In this course, we consider a variety techniques by which security can be ensured at the programming language level:

  • Reference Monitors.  The most common security enforcement mechanism is the operating system, acting as a reference monitor.  A reference monitor "watches" security-related actions, and prevents those actions that would lead to a violation.  We will look at a variety of techniques for implementing reference monitors through program transformation and checking.  Examples include Java stack inspection and Software-based Fault Isolation.
  • Type checking.  Traditional views of types are as descriptors of data format, e.g. as integers, strings, and pointers.  Ensuring that a program adheres to the sepcification of its types, termed type-safety, is sufficient to rule out many common attacks, including buffer overflows.  We will consider two ways in which types have been applied to machine code to certify that an executable is type-safe.
  • Information Flow.  One problem with traditional access-control systems is that they only govern the release of data, not its propagation, and thus do not satisfy security end-to-end.  Information flow security has a recent history of application by language-based techniques.
  • Static program analysis.  Type checking is one kind of static analysis.  We will examine other static analysis techniques aimed at finding security bugs, including model checking, bug pattern detection, and others.
  • Protocol Checking.  Language-based techniques can also be used to model distributed systems and the protocols used to communicate within them.  Some interesting results are able to make authenticity and confidentiality in protocols correspond to type-checking in the modeling language.

The first half of the course will be spent reading and discussing research papers, many of which will have a theoretical element to them.  There will be some homeworks, both written and programming, to ensure that students understand the techniques being covered.  Students will implement a larger project in the second half of the course.


The course requires students to have taken CMSC 631 or CMSC 838Y(Z), or else acquire instructor approval.

Class Structure and Grading

The majority of the course will consist of reading and discussing web-available technical papers on the above topics.  In general, the course (and grade) will have three elements (subject to change up until class starts):

  • Class Participation. (35%) This consists of (1) a written review for each paper; (2) discussion during class; and (3) a presentation the student will give about a particular topic.
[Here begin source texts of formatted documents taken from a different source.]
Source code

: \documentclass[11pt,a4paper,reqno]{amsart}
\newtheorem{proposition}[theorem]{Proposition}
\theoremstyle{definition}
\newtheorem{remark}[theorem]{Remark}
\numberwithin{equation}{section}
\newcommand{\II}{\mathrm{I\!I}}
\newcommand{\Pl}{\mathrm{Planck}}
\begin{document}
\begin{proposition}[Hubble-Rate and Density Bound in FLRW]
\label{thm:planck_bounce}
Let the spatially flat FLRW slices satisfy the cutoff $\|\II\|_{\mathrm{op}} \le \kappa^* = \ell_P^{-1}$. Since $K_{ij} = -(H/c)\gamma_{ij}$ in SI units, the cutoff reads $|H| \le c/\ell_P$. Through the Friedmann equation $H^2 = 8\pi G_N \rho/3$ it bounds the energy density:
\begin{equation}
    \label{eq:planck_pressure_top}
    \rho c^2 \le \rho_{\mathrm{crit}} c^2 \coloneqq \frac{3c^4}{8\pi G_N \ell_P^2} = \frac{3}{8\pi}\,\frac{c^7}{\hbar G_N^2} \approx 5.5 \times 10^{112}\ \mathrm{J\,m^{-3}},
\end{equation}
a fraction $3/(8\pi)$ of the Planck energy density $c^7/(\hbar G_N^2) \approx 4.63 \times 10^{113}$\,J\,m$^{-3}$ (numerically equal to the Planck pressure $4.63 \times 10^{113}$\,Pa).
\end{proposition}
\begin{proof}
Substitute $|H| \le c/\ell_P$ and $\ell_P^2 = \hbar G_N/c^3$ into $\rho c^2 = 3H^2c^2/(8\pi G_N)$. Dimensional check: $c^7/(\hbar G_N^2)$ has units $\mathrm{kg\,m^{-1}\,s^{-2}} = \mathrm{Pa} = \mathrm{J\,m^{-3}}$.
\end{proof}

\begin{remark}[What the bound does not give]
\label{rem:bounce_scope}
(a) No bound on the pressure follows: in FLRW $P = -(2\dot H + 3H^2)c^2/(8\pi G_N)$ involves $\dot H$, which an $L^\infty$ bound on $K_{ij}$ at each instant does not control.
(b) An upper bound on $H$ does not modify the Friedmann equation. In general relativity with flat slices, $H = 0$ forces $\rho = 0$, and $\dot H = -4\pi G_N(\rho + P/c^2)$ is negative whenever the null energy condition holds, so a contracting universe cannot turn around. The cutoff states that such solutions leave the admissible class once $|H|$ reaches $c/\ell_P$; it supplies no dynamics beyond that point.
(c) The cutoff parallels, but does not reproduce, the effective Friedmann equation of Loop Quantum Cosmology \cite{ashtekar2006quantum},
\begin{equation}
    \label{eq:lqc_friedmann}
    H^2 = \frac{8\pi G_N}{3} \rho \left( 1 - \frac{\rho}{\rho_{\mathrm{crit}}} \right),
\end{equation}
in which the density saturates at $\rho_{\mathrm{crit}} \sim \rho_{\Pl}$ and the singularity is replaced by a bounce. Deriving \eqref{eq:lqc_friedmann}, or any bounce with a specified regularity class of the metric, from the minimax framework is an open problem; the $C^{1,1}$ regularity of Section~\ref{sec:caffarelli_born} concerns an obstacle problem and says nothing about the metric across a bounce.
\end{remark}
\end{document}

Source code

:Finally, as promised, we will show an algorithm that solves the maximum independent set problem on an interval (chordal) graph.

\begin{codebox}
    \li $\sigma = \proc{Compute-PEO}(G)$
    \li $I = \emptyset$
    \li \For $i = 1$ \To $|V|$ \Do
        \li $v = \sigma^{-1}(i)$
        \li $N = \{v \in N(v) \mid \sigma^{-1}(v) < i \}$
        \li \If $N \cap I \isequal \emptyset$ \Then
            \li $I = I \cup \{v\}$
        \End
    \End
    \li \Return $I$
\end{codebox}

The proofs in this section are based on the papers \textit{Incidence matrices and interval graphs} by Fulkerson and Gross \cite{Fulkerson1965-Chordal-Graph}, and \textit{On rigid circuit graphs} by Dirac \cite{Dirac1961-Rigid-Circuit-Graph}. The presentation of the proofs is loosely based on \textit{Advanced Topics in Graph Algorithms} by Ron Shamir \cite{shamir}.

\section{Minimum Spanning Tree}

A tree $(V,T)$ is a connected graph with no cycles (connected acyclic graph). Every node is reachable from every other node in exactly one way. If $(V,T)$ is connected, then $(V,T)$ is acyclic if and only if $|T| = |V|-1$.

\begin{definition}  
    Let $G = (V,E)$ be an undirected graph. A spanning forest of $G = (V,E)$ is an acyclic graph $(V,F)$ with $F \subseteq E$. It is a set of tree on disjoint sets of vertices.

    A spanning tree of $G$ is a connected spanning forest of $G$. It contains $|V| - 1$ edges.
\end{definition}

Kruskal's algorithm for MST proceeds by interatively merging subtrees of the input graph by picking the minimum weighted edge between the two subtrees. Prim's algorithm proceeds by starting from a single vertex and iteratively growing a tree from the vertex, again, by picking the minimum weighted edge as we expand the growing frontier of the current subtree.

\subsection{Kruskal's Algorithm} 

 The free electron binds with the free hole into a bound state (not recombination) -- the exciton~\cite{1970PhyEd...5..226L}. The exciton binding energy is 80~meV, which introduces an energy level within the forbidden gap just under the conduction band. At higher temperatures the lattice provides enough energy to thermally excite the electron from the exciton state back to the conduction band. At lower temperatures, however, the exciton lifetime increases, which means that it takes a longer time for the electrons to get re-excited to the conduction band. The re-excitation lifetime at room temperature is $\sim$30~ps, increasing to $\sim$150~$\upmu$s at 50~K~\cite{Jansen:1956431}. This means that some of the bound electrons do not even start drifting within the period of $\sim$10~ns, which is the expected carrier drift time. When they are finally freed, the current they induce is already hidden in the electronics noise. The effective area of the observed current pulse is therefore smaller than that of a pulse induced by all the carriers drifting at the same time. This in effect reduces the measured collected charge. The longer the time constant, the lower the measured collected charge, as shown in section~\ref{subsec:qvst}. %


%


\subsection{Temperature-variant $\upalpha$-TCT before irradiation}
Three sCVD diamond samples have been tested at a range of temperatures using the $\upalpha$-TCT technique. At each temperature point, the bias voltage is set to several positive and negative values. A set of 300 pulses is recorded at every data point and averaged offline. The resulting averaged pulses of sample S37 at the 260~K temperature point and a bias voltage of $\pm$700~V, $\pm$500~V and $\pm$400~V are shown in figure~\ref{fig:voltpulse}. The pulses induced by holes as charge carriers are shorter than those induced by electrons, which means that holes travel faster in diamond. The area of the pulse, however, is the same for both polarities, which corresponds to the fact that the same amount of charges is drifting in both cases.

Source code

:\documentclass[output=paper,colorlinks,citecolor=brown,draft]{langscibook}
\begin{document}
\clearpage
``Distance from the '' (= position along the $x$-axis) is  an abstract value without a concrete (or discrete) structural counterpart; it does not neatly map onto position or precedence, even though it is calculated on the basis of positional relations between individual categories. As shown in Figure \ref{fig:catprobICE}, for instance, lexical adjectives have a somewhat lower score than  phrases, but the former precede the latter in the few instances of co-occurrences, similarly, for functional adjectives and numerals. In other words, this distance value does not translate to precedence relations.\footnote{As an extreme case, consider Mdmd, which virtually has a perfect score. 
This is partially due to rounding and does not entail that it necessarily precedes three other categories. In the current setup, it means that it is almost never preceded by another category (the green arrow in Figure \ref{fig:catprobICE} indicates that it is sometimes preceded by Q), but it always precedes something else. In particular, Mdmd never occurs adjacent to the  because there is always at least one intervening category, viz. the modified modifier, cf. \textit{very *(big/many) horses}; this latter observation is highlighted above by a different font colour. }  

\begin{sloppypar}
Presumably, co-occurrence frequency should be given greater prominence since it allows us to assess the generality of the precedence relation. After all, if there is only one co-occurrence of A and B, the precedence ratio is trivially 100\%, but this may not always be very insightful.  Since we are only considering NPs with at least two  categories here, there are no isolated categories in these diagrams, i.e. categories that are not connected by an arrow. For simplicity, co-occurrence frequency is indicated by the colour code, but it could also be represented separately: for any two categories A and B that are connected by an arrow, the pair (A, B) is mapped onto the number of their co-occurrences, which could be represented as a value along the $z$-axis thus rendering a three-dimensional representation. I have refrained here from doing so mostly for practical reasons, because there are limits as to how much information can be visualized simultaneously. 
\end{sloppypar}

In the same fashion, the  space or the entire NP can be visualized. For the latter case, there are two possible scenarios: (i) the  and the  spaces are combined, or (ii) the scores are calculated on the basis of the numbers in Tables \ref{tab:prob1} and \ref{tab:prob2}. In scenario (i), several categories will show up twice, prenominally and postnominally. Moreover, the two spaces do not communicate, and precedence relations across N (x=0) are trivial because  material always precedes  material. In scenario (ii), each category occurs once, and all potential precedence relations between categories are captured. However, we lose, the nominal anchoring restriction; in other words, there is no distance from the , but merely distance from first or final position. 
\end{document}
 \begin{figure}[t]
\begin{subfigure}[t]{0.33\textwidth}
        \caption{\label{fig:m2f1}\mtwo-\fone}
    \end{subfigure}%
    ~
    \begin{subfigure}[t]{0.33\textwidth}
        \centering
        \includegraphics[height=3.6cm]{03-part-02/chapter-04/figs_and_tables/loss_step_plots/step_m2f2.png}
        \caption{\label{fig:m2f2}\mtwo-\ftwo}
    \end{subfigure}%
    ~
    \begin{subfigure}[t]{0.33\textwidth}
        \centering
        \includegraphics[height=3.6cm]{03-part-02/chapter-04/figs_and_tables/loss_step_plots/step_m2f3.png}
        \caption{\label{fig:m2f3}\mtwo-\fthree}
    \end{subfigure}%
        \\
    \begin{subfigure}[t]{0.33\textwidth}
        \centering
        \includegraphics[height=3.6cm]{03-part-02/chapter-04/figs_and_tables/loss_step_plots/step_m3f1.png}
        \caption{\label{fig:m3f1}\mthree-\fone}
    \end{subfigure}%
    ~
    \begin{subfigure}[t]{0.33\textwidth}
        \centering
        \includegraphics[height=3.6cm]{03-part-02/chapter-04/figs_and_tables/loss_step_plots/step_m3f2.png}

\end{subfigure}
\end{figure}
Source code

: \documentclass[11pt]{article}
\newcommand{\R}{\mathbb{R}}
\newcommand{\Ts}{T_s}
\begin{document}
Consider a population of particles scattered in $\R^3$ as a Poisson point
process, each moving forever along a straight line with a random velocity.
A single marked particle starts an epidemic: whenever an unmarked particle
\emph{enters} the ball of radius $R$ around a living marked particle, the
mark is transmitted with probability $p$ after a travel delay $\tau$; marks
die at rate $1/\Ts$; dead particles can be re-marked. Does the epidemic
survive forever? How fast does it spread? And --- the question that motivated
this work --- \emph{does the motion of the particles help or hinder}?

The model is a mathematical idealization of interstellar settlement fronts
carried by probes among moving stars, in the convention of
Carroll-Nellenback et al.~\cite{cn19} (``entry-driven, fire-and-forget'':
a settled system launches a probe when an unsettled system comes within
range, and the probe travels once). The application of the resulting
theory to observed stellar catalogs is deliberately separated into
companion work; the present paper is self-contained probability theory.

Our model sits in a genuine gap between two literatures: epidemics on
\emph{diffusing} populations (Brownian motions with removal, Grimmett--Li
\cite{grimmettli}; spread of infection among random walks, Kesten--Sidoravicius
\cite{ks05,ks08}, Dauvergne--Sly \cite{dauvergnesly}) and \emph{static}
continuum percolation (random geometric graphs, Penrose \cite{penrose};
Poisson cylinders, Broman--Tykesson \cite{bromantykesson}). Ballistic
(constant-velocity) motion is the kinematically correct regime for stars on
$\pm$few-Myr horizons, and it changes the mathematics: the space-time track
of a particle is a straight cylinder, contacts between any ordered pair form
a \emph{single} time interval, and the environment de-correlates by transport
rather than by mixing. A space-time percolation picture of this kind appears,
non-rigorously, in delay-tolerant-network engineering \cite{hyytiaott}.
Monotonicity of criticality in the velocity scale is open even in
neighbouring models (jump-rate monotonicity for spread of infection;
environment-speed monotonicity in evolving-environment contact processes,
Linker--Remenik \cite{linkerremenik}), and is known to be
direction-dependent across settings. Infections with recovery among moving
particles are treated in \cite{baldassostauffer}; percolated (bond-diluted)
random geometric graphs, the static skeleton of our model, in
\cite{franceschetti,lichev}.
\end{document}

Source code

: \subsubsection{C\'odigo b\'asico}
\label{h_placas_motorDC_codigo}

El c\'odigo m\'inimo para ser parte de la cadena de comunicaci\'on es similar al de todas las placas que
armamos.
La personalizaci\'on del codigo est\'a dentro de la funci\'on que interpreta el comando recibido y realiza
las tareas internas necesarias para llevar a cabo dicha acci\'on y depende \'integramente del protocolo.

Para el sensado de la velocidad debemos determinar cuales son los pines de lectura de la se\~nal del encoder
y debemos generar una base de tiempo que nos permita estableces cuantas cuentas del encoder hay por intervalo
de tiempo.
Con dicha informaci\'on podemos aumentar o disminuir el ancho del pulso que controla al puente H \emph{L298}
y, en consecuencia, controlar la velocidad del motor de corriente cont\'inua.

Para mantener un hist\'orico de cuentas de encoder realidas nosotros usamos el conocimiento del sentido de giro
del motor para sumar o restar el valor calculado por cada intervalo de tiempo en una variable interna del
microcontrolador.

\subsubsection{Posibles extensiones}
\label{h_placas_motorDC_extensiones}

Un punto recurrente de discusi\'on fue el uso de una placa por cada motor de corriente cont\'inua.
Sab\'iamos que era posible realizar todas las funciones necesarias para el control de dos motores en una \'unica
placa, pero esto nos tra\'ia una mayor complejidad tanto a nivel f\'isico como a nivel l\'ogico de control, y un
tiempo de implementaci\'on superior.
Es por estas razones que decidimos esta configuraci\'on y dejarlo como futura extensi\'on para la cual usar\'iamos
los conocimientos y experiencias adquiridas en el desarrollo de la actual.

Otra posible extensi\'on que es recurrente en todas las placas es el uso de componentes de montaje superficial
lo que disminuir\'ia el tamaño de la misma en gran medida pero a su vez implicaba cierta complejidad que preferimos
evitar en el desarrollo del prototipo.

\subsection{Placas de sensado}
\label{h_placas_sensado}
Presentation guidelines are given below.  There may be some small homework assignments as well; any scores are included in this element.
  • Project. (40%) The student will propose a project idea roughly 1/3 of the way through the semester, to be finalized 1/2 of the way through, and then completed by the end of the semester. Students may also propose to work in groups of two. A main goal of the first half of the course is to chart research ideas that will be turned into projects.
  • Final Exam. (25%) The final exam will be comprehensive, and along with the project will count for comp credit.


For most papers that we will read in the class, students must submit a review of each paper.  These will be used to drive discussion of the paper during class.  Reviews are submitted to by 12 noon the day the paper is to be discussed.


The project will take place in two stages:

  1. Project proposal. The proposal can either be written (roughly 1 page) that indicates your thoughts on projects, or oral (i.e. meet with me in person). You should indicate what areas you are interested in exploring, and how you hope to explore them. The latter part should express your general feeling as to methodology (e.g. whether you want to do something theoretical or practical, whether you want to implement something, do a survey, etc.). You should then justify both the relevance of the project to the course (why will you learn something by doing it?), and also the magnitude of the effort (can you get it done this semester, or at least get some reasonable piece done that fits into a more ambitious effort?).

  2. Do the project. Projects should at the least have a written component, reporting what you accomplished. My belief is that the best projects will have both an implementation and analytic component.  Chances are, you will want to build on the area in which you presented. Project ideas will be posted, but start thinking about the project from the start.


Each student will give one lecture about a particular tool or technique, starting at roughly halfway through the semester. Presentation quality is important: read your papers early and be sure you fully understand them. I will be available for help, if you need it. Be sure that you have prepared a good presentation (consider practicing it beforehand). 

Presentations will be judged based on the following criteria (horked from Chris Hawblitzel's course syllabus):

  • understanding: does the presenter understand the material?
  • thoughtfulness: does the presenter have insights and opinions beyond what was in the paper?
  • background/perspective: did the presenter read background papers?
  • clarity: can the audience understand the presentation? is the "big picture" clear? are there useful examples?
  • materials: do the slides or use of blackboard illustrate and support the talk? are there diagrams to help convey the technicalities? (when your talk gets into deep territory, a diagram is worth 10K words)
  • delivery: has the the presenter practiced?
  • non-regurgitation: did the presenter do something beyond simply typing sections of the paper as bullet points? did the presenter motivate the ideas in their own words or just state ideas from the paper verbatim?
  • answering questions: can the presenter handle questions from the audience?
Remember that you will likely be able to explain more detail than you can hope to cover in a single lecture. This is one reason that it's hard work to prepare a good presentation: not only do you need to understand the paper, but you need to filter out the irrelevant details and amplify the key arguments. You'll probably have omit entire sections of the paper from your talk -- don't worry about it. Simply mimicking the structure of the paper ("regurgitating it") tends to produce a disconnected sequence of boring facts. A good talk should tell a story; every idea should be motivated, and all facts should fit together in a coherent picture. Telling such a story in a short time often requires creating your own explanations, motivation, and examples. 

Final Exam

The final exam will likely be a take-home exam.

Academic Dishonesty

The college policy on academic dishonesty is strictly followed.  All graded materials (whether exams, summaries, presentations, or projects) must be strictly individual efforts.  In the case of a group project, only collaboration amongst the group is permitted.